> _Task instructions_
Reproduce every entry exactly as given.
──────────────────────────────
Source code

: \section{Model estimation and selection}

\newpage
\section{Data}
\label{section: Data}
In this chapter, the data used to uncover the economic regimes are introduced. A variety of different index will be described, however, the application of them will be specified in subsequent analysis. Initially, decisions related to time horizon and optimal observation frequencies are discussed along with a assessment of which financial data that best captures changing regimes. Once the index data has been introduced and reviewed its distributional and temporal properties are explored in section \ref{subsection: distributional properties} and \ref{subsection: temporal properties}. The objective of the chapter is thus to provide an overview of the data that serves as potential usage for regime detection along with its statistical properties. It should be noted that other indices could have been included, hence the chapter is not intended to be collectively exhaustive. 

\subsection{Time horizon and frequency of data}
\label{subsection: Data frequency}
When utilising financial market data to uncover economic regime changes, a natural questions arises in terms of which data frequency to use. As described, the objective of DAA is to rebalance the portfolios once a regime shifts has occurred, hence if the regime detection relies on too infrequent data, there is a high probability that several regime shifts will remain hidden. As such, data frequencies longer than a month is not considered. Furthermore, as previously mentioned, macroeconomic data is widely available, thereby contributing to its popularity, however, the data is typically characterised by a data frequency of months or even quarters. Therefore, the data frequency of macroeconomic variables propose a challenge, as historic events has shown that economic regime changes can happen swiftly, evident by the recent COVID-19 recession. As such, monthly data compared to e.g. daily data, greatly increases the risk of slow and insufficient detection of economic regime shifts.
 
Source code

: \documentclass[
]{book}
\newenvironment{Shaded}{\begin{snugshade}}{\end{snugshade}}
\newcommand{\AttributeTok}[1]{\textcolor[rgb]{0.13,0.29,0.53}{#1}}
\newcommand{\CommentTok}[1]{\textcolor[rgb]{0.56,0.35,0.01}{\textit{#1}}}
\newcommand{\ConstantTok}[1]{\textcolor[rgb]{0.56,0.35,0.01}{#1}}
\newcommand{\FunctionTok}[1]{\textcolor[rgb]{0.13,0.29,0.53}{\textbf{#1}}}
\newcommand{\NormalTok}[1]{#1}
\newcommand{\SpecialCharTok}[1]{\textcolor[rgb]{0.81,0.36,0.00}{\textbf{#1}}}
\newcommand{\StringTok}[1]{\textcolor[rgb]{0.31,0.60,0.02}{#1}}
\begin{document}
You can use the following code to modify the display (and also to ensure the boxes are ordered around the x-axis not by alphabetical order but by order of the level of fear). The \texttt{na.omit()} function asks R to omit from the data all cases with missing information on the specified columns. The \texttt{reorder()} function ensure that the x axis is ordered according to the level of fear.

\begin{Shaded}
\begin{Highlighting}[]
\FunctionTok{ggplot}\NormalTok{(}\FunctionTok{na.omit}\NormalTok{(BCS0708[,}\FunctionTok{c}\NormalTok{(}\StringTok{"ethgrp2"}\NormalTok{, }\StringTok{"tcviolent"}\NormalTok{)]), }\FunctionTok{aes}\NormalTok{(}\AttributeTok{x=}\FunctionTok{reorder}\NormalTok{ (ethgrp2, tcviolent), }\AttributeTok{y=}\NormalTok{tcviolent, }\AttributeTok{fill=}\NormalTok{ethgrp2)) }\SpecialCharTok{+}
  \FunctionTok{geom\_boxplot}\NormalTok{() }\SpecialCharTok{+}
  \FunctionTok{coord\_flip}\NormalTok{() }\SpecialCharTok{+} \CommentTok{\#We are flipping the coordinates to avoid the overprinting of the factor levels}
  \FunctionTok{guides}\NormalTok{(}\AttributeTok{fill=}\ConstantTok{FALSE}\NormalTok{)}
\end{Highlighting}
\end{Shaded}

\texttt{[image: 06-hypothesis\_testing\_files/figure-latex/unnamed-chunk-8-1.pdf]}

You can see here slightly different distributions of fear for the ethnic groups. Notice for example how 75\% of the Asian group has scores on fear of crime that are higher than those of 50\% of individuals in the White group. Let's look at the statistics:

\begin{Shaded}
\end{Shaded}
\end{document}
──────────────────────────────
> _Written reply_
Source code

: \section{Model estimation and selection}

\newpage
\section{Data}
\label{section: Data}
In this chapter, the data used to uncover the economic regimes are introduced. A variety of different index will be described, however, the application of them will be specified in subsequent analysis. Initially, decisions related to time horizon and optimal observation frequencies are discussed along with a assessment of which financial data that best captures changing regimes. Once the index data has been introduced and reviewed its distributional and temporal properties are explored in section \ref{subsection: distributional properties} and \ref{subsection: temporal properties}. The objective of the chapter is thus to provide an overview of the data that serves as potential usage for regime detection along with its statistical properties. It should be noted that other indices could have been included, hence the chapter is not intended to be collectively exhaustive. 

\subsection{Time horizon and frequency of data}
\label{subsection: Data frequency}
When utilising financial market data to uncover economic regime changes, a natural questions arises in terms of which data frequency to use. As described, the objective of DAA is to rebalance the portfolios once a regime shifts has occurred, hence if the regime detection relies on too infrequent data, there is a high probability that several regime shifts will remain hidden. As such, data frequencies longer than a month is not considered. Furthermore, as previously mentioned, macroeconomic data is widely available, thereby contributing to its popularity, however, the data is typically characterised by a data frequency of months or even quarters. Therefore, the data frequency of macroeconomic variables propose a challenge, as historic events has shown that economic regime changes can happen swiftly, evident by the recent COVID-19 recession. As such, monthly data compared to e.g. daily data, greatly increases the risk of slow and insufficient detection of economic regime shifts.
 
Source code

: \documentclass[
]{book}
\newenvironment{Shaded}{\begin{snugshade}}{\end{snugshade}}
\newcommand{\AttributeTok}[1]{\textcolor[rgb]{0.13,0.29,0.53}{#1}}
\newcommand{\CommentTok}[1]{\textcolor[rgb]{0.56,0.35,0.01}{\textit{#1}}}
\newcommand{\ConstantTok}[1]{\textcolor[rgb]{0.56,0.35,0.01}{#1}}
\newcommand{\FunctionTok}[1]{\textcolor[rgb]{0.13,0.29,0.53}{\textbf{#1}}}
\newcommand{\NormalTok}[1]{#1}
\newcommand{\SpecialCharTok}[1]{\textcolor[rgb]{0.81,0.36,0.00}{\textbf{#1}}}
\newcommand{\StringTok}[1]{\textcolor[rgb]{0.31,0.60,0.02}{#1}}
\begin{document}
You can use the following code to modify the display (and also to ensure the boxes are ordered around the x-axis not by alphabetical order but by order of the level of fear). The \texttt{na.omit()} function asks R to omit from the data all cases with missing information on the specified columns. The \texttt{reorder()} function ensure that the x axis is ordered according to the level of fear.

\begin{Shaded}
\begin{Highlighting}[]
\FunctionTok{ggplot}\NormalTok{(}\FunctionTok{na.omit}\NormalTok{(BCS0708[,}\FunctionTok{c}\NormalTok{(}\StringTok{"ethgrp2"}\NormalTok{, }\StringTok{"tcviolent"}\NormalTok{)]), }\FunctionTok{aes}\NormalTok{(}\AttributeTok{x=}\FunctionTok{reorder}\NormalTok{ (ethgrp2, tcviolent), }\AttributeTok{y=}\NormalTok{tcviolent, }\AttributeTok{fill=}\NormalTok{ethgrp2)) }\SpecialCharTok{+}
  \FunctionTok{geom\_boxplot}\NormalTok{() }\SpecialCharTok{+}
  \FunctionTok{coord\_flip}\NormalTok{() }\SpecialCharTok{+} \CommentTok{\#We are flipping the coordinates to avoid the overprinting of the factor levels}
  \FunctionTok{guides}\NormalTok{(}\AttributeTok{fill=}\ConstantTok{FALSE}\NormalTok{)}
\end{Highlighting}
\end{Shaded}

\texttt{[image: 06-hypothesis\_testing\_files/figure-latex/unnamed-chunk-8-1.pdf]}

You can see here slightly different distributions of fear for the ethnic groups. Notice for example how 75\% of the Asian group has scores on fear of crime that are higher than those of 50\% of individuals in the White group. Let's look at the statistics:

\begin{Shaded}
\end{Shaded}
\end{document}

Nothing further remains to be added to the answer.